Are Photos Enough?

EBay has a policy that allows sellers to list stamps for sale without posting a textual description of the stamps that are being sold. This is apparently a rephrasing of the dictum that “a picture is worth a thousand words” to “a picture is better than words”. This might work for showing pictures of your new grandchild, but it really doesn’t work for philately. When a seller is offering a collection or a group of stamps, it is possible that a scan or a series of scans might do justice in giving buyers a fair idea what is in the lot that is being offered. This is because for larger lots and collections quality doesn’t play as critical a role as it does in the value of individual stamps. Usually with collections of thousands of stamps the quality of the whole reverts to the average with some perfect stamps and some defective stamps, but the average quality of any two collections is much more alike than the quality of any two individual stamps. But allowing individual stamps to be sold without textual descriptions or warranties is allowing your buyers to be bilked. Many experts believe they can tell most of the salient quality details about a stamp from a scan.
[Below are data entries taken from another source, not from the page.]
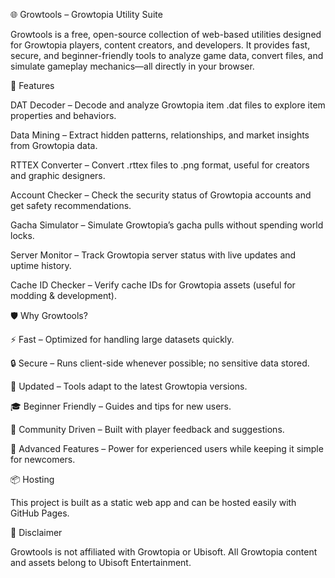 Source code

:🌐 Growtools – Growtopia Utility Suite

Growtools is a free, open-source collection of web-based utilities designed for Growtopia players, content creators, and developers. It provides fast, secure, and beginner-friendly tools to analyze game data, convert files, and simulate gameplay mechanics—all directly in your browser.

🚀 Features

DAT Decoder – Decode and analyze Growtopia item .dat files to explore item properties and behaviors.

Data Mining – Extract hidden patterns, relationships, and market insights from Growtopia data.

RTTEX Converter – Convert .rttex files to .png format, useful for creators and graphic designers.

Account Checker – Check the security status of Growtopia accounts and get safety recommendations.

Gacha Simulator – Simulate Growtopia’s gacha pulls without spending world locks.

Server Monitor – Track Growtopia server status with live updates and uptime history.

Cache ID Checker – Verify cache IDs for Growtopia assets (useful for modding & development).

🛡 Why Growtools?

⚡ Fast – Optimized for handling large datasets quickly.

🔒 Secure – Runs client-side whenever possible; no sensitive data stored.

🔄 Updated – Tools adapt to the latest Growtopia versions.

🎓 Beginner Friendly – Guides and tips for new users.

👥 Community Driven – Built with player feedback and suggestions.

🚀 Advanced Features – Power for experienced users while keeping it simple for newcomers.

📦 Hosting

This project is built as a static web app and can be hosted easily with GitHub Pages.

📌 Disclaimer

Growtools is not affiliated with Growtopia or Ubisoft. All Growtopia content and assets belong to Ubisoft Entertainment.
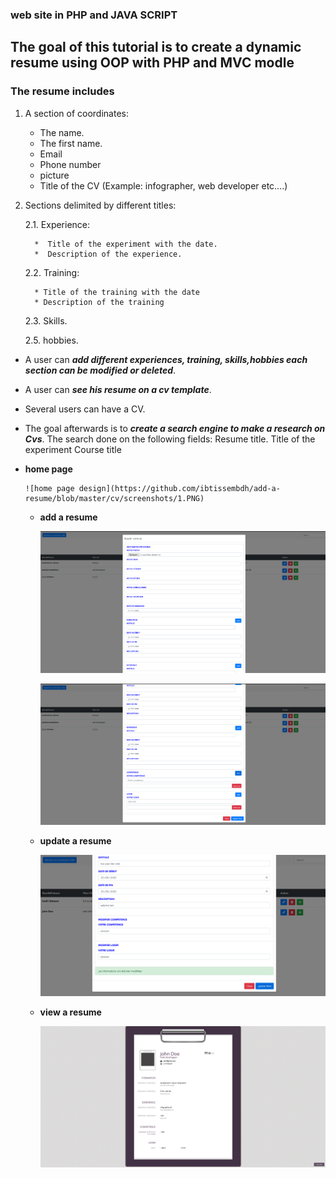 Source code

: ### web site in PHP and JAVA SCRIPT  
## The goal of this tutorial is to create a dynamic resume using OOP with PHP and MVC modle

### The resume includes
1. A section of coordinates:
    * The name.
    * The first name.
    * Email
    * Phone number
    * picture
    * Title of the CV (Example: infographer, web developer etc….)
 
 2. Sections delimited by different titles:
 
    2.1. Experience:
    
          *  Title of the experiment with the date.
          *  Description of the experience.

     2.2. Training:
     
          * Title of the training with the date
          * Description of the training

     2.3. Skills.

     2.5. hobbies. 

 * A user can ___add different experiences, training, skills,hobbies
  each section can be modified or deleted___.
  
 * A user can ___see his resume on a cv template___.
 
 * Several users can have a CV.
  
  * The goal afterwards is to ___create a search engine to make a
    research on Cvs___. The search done on the following fields:
    Resume title.
    Title of the experiment
    Course title
* __home page__ 
   
      ![home page design](https://github.com/ibtissembdh/add-a-resume/blob/master/cv/screenshots/1.PNG)
   
   * __add a resume__ 
   
       ![add product](https://github.com/ibtissembdh/add-a-resume/blob/master/cv/screenshots/5.PNG)
       
       ![add product](https://github.com/ibtissembdh/add-a-resume/blob/master/cv/screenshots/7.PNG)
   
   * __update a resume__ 
    
       ![update product](https://github.com/ibtissembdh/add-a-resume/blob/master/cv/screenshots/update.PNG)
   
   * __view a resume__ 
   
       ![delete product](https://github.com/ibtissembdh/add-a-resume/blob/master/cv/screenshots/8.PNG)
   
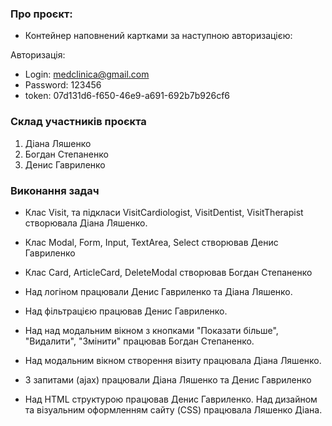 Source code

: ### Про проєкт:

* Контейнер наповнений картками за наступною авторизацією:

Авторизація: 
* Login: medclinica@gmail.com
* Password: 123456
* token: 07d131d6-f650-46e9-a691-692b7b926cf6



### Склад участників проєкта 
1. Діана Ляшенко
2. Богдан Степаненко
3. Денис Гавриленко

### Виконання задач 

* Клас Visit, та підкласи VisitCardiologist, VisitDentist, VisitTherapist створювала Діана Ляшенко.

* Клас Modal, Form, Input, TextArea, Select створював Денис Гавриленко

* Клас Card, ArticleCard, DeleteModal створював Богдан Степаненко

* Над логіном працювали Денис Гавриленко та Діана Ляшенко.

* Над фільтрацією працював Денис Гавриленко. 

* Над над модальним вікном з кнопками "Показати більше", "Видалити", "Змінити" працював Богдан Степаненко.

* Над модальним вікном створення візиту працювала Діана Ляшенко.

* З запитами (ajax) працювали Діана Ляшенко та Денис Гавриленко

* Над HTML структурою працював Денис Гавриленко. Над дизайном та візуальним оформленням сайту (CSS) працювала Ляшенко Діана.

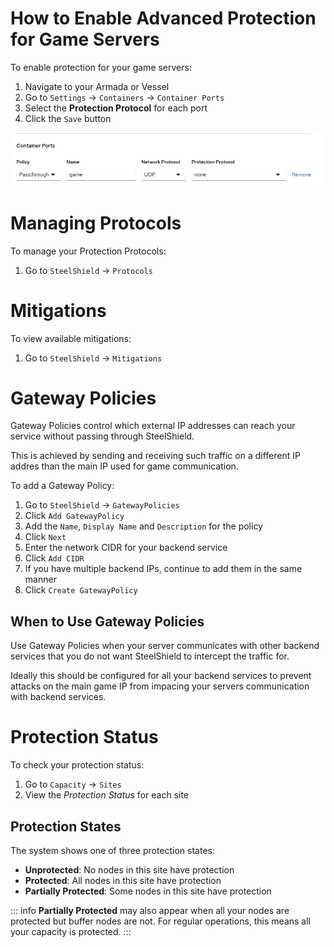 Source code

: # How to Enable Advanced Protection for Game Servers

To enable protection for your game servers:

1. Navigate to your Armada or Vessel
2. Go to `Settings` → `Containers` → `Container Ports`
3. Select the **Protection Protocol** for each port
4. Click the `Save` button

![Screenshot of the Container Ports settings page showing how to select a Protection Protocol for each port.](images/ports.png)

# Managing Protocols

To manage your Protection Protocols:

1. Go to `SteelShield` → `Protocols`

# Mitigations

To view available mitigations:

1. Go to `SteelShield` → `Mitigations`

# Gateway Policies

Gateway Policies control which external IP addresses can reach your service without passing through SteelShield.

This is achieved by sending and receiving such traffic on a different IP addres than the main IP used for game communication.

To add a Gateway Policy:

1. Go to `SteelShield` → `GatewayPolicies`
2. Click `Add GatewayPolicy`
3. Add the `Name`, `Display Name` and `Description` for the policy
4. Click `Next`
5. Enter the network CIDR for your backend service
6. Click `Add CIDR`
7. If you have multiple backend IPs, continue to add them in the same manner
8. Click `Create GatewayPolicy`

## When to Use Gateway Policies

Use Gateway Policies when your server communicates with other backend services that you do not want SteelShield to intercept the traffic for.

Ideally this should be configured for all your backend services to prevent attacks on the main game IP from impacing your servers communication with backend services.

# Protection Status

To check your protection status:

1. Go to `Capacity` → `Sites`
2. View the *Protection Status* for each site

## Protection States

The system shows one of three protection states:

- **Unprotected**: No nodes in this site have protection
- **Protected**: All nodes in this site have protection  
- **Partially Protected**: Some nodes in this site have protection

::: info
**Partially Protected** may also appear when all your nodes are protected but buffer nodes are not. For regular operations, this means all your capacity is protected.
:::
Certainly you can tell if it’s genuine. But most collectors couldn’t tell if a stamp was repaired or regummmed from a scan and selling a stamp without text is selling it “as is” which is selling it without a warranty of any type. But the problem isn’t that mainstream collectors would be fooled. People who know about repairs and quality issues will view stamps sold without text for what they are-a pig in a poke. It is the very people who most need protection-novices and price buyers-who will be bilked into believing they are buying quality that they are not. If a seller doesn’t have the skill to describe his wares and the ethics and capital to guarantee his description, he should not be selling stamps. Certainly EBay should require at least that of the people who sell on its site.